Cercas vivas

Não gosto de cercas vivas, particularmente daquelas com linhas retas, podadas ao extremo

A paisagem fabricada deve guardar, intrinsecamente, a espontaneidade e exuberância dos espaços silvestres. É claro que não falo de uma agrestidade exagerada, mas sim da livre sinuosidade que o jardim bucólico deve ter, para poder “conversar” com o vento e atrair ingenuamente uma boana de borboletas. Sem querer, de modo inconsciente, o habitante das grandes cidades tem se afastado do aspecto salutar que a vida campestre oferece: ar puro, horários flexíveis, comidinha caseira e aquela prosa no final de tarde com os amigos verdadeiros.


Planta baixa (desenho de Raul Cânovas)


Vista (desenho de Raul Cânovas)

Sempre digo que a função essencial de meu trabalho, como paisagista, é poder devolver um pouco da felicidade perdida à aqueles que optaram por uma vida cosmopolita, isto é, uma existência um tanto pasteurizada que os levou ao esquecimento das tradições ancestrais, daquele pedaço de terra onde cresceram. Fico aflito ao ver jardins emoldurados por verdadeiros tapumes verdes, como querendo repetir os contornos da cidade, sempre retos e agudos, portanto, frios e sem sensualidade alguma.

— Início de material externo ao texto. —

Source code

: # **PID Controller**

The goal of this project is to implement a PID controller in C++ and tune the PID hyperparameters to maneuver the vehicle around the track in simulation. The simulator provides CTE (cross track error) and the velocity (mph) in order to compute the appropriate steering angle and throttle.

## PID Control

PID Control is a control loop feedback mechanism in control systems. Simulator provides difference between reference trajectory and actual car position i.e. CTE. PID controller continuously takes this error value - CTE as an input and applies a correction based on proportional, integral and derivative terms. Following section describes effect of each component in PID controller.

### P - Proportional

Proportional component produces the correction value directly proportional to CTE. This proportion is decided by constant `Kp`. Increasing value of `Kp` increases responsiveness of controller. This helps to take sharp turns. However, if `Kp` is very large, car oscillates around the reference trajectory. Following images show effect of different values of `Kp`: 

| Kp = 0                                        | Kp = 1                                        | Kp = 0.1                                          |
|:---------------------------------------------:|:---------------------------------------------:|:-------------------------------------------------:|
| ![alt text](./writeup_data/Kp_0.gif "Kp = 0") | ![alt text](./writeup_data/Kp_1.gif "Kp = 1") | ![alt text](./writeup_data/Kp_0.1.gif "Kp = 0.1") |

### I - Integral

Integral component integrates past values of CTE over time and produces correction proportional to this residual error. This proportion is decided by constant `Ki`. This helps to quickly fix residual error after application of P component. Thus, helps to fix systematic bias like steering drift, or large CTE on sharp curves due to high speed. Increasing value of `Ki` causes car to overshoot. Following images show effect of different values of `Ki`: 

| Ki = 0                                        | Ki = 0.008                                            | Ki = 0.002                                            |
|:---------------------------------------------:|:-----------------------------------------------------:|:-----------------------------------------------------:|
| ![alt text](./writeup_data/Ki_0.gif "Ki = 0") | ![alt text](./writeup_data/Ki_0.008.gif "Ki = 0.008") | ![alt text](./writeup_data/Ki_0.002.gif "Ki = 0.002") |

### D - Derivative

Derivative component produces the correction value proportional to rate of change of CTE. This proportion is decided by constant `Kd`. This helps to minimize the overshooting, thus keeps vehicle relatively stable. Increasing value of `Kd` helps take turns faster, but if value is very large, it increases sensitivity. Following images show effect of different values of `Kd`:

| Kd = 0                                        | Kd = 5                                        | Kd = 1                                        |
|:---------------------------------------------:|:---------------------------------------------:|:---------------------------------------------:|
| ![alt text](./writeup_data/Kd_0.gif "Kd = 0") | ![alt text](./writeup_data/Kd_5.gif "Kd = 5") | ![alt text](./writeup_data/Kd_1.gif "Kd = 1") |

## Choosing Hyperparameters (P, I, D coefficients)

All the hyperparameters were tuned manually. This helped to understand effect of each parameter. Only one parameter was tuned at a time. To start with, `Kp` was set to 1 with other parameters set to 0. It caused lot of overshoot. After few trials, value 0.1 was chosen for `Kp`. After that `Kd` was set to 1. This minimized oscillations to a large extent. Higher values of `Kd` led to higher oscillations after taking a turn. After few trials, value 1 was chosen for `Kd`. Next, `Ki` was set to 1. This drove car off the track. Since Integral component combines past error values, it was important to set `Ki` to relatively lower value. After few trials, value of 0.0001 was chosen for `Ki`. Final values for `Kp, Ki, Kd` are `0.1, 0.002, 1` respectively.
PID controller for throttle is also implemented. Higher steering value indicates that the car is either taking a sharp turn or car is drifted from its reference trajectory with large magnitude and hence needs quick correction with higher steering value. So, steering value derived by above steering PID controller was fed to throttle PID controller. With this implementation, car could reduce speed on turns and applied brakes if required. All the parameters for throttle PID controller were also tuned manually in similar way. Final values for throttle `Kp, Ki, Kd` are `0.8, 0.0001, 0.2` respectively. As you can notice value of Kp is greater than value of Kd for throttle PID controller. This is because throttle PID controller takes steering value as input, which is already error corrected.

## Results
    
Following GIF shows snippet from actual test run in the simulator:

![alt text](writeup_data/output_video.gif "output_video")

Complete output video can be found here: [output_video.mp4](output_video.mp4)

O jardim nos dá a possibilidade de ter contato com a natureza, isto é, com tudo aquilo que tem como característica fundamental o fato de ser genuíno e natural. Por isso deve ser o resultado de uma imagem que sintetize os elementos existentes em um grande território: as formas, os volumes, as tonalidades de verdes e, também, os cheiros, os sons, os sabores e a sensação incrível de passar a mão em um tronco coberto pelos musgos.

Uma alternativa à sebe retilínea e sem graça é o renque irregular onde árvores e arbustos se harmonizam de maneira assimétrica, dando do mesmo modo uma proteção visual mas, reproduzindo de certa forma uma paisagem sem artifícios .

Precisamos cada vez mais de autenticidade. Uma das coisas mais ridículas é o jardim postiço, é a cerca viva rigorosamente podada e artificial, anulando as promessas de crescimento que as plantas carregam.

Os desenhos mostram, em escala 1:250, como conciliar espécies, criando um renque natural. Nele há árvores, arbustos de grande porte e outros menores que, próximos uns dos outros, compõem uma paisagem construída, porém, nada artificial.